2021-08-17 06:37:20

by Ahmad Fatoum

[permalink] [raw]
Subject: [PATCH] brcmfmac: pcie: fix oops on failure to resume and reprobe

When resuming from suspend, brcmf_pcie_pm_leave_D3 will first attempt a
hot resume and then fall back to removing the PCI device and then
reprobing. If this probe fails, the kernel will oops, because brcmf_err,
which is called to report the failure will dereference the stale bus
pointer.

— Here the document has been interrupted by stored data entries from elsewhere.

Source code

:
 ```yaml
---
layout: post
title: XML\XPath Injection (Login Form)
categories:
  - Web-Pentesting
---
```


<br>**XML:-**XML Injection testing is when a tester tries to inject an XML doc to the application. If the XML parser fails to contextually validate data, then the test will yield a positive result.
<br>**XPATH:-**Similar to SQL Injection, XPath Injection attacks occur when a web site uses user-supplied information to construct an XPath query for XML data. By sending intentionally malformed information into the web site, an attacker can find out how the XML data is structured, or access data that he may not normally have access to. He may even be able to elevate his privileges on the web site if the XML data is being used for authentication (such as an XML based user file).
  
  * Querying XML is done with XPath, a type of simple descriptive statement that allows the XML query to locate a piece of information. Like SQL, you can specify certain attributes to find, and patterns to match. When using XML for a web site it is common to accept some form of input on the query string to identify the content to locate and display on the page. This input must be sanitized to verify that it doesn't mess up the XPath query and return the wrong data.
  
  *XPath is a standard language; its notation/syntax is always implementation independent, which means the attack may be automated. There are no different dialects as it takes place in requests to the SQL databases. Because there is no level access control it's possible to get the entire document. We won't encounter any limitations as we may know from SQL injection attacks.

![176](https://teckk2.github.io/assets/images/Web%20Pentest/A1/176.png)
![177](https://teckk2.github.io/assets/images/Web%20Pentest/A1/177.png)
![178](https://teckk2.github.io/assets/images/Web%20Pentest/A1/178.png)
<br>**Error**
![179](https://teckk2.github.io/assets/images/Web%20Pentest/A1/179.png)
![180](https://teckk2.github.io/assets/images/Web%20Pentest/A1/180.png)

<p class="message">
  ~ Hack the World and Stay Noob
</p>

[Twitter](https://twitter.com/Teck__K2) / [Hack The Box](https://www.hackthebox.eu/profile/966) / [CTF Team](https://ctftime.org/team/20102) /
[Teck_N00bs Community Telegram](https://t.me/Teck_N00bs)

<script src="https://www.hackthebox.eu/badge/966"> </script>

Open code and use the default bus-less brcmf_err to avoid this.

Signed-off-by: Ahmad Fatoum <[email protected]>
---
To: Arend van Spriel <[email protected]>
To: Franky Lin <[email protected]>
To: Hante Meuleman <[email protected]>
To: Chi-hsien Lin <[email protected]>
To: Wright Feng <[email protected]>
To: Chung-hsien Hsu <[email protected]>
Cc: [email protected]
Cc: [email protected]
Cc: [email protected]
Cc: [email protected]
Cc: Kalle Valo <[email protected]>
Cc: Jakub Kicinski <[email protected]>
Cc: "David S. Miller" <[email protected]>
Cc: [email protected]
---
drivers/net/wireless/broadcom/brcm80211/brcmfmac/pcie.c | 2 +-
1 file changed, 1 insertion(+), 1 deletion(-)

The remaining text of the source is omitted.